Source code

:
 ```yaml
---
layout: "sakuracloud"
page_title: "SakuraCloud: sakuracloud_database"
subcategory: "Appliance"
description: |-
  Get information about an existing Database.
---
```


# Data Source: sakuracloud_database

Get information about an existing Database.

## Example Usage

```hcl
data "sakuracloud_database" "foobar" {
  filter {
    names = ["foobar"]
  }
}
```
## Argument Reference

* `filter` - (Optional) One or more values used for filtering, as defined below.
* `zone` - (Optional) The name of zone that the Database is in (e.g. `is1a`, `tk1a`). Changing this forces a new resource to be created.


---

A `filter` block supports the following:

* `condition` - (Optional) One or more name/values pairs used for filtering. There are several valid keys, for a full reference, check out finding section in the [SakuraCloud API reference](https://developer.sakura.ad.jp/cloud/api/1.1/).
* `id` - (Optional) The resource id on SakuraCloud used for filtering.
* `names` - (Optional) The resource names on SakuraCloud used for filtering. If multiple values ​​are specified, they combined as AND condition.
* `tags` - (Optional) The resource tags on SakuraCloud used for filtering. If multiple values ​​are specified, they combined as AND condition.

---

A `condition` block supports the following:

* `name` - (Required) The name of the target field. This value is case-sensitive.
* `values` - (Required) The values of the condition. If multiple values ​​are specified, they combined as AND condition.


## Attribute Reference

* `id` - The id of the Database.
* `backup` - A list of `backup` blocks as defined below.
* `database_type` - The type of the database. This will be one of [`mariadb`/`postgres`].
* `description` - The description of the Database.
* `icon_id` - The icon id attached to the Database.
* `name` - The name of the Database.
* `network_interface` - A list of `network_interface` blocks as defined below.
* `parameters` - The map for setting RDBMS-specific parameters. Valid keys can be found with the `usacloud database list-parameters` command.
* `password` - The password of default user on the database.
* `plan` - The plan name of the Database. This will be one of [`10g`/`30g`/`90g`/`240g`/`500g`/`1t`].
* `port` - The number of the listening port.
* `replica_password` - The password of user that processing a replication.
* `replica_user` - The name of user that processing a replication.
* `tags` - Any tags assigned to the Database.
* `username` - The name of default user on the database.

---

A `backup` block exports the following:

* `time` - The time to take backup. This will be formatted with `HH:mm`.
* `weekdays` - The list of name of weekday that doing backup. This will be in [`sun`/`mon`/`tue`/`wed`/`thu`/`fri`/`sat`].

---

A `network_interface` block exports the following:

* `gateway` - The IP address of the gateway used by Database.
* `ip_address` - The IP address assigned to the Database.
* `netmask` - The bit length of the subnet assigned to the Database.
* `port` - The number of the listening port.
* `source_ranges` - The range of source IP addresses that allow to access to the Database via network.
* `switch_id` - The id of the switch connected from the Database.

Instructions to follow »
Please return the whole listing, line for line, exactly.

Result for this task »
Source code

:
 ```yaml
---
layout: "sakuracloud"
page_title: "SakuraCloud: sakuracloud_database"
subcategory: "Appliance"
description: |-
  Get information about an existing Database.
---
```


# Data Source: sakuracloud_database

Get information about an existing Database.

## Example Usage

```hcl
data "sakuracloud_database" "foobar" {
  filter {
    names = ["foobar"]
  }
}
```
## Argument Reference

* `filter` - (Optional) One or more values used for filtering, as defined below.
* `zone` - (Optional) The name of zone that the Database is in (e.g. `is1a`, `tk1a`). Changing this forces a new resource to be created.


---

A `filter` block supports the following:

* `condition` - (Optional) One or more name/values pairs used for filtering. There are several valid keys, for a full reference, check out finding section in the [SakuraCloud API reference](https://developer.sakura.ad.jp/cloud/api/1.1/).
* `id` - (Optional) The resource id on SakuraCloud used for filtering.
* `names` - (Optional) The resource names on SakuraCloud used for filtering. If multiple values ​​are specified, they combined as AND condition.
* `tags` - (Optional) The resource tags on SakuraCloud used for filtering. If multiple values ​​are specified, they combined as AND condition.

---

A `condition` block supports the following:

* `name` - (Required) The name of the target field. This value is case-sensitive.
* `values` - (Required) The values of the condition. If multiple values ​​are specified, they combined as AND condition.


## Attribute Reference

* `id` - The id of the Database.
* `backup` - A list of `backup` blocks as defined below.
* `database_type` - The type of the database. This will be one of [`mariadb`/`postgres`].
* `description` - The description of the Database.
* `icon_id` - The icon id attached to the Database.
* `name` - The name of the Database.
* `network_interface` - A list of `network_interface` blocks as defined below.
* `parameters` - The map for setting RDBMS-specific parameters. Valid keys can be found with the `usacloud database list-parameters` command.
* `password` - The password of default user on the database.
* `plan` - The plan name of the Database. This will be one of [`10g`/`30g`/`90g`/`240g`/`500g`/`1t`].
* `port` - The number of the listening port.
* `replica_password` - The password of user that processing a replication.
* `replica_user` - The name of user that processing a replication.
* `tags` - Any tags assigned to the Database.
* `username` - The name of default user on the database.

---

A `backup` block exports the following:

* `time` - The time to take backup. This will be formatted with `HH:mm`.
* `weekdays` - The list of name of weekday that doing backup. This will be in [`sun`/`mon`/`tue`/`wed`/`thu`/`fri`/`sat`].

---

A `network_interface` block exports the following:

* `gateway` - The IP address of the gateway used by Database.
* `ip_address` - The IP address assigned to the Database.
* `netmask` - The bit length of the subnet assigned to the Database.
* `port` - The number of the listening port.
* `source_ranges` - The range of source IP addresses that allow to access to the Database via network.
* `switch_id` - The id of the switch connected from the Database.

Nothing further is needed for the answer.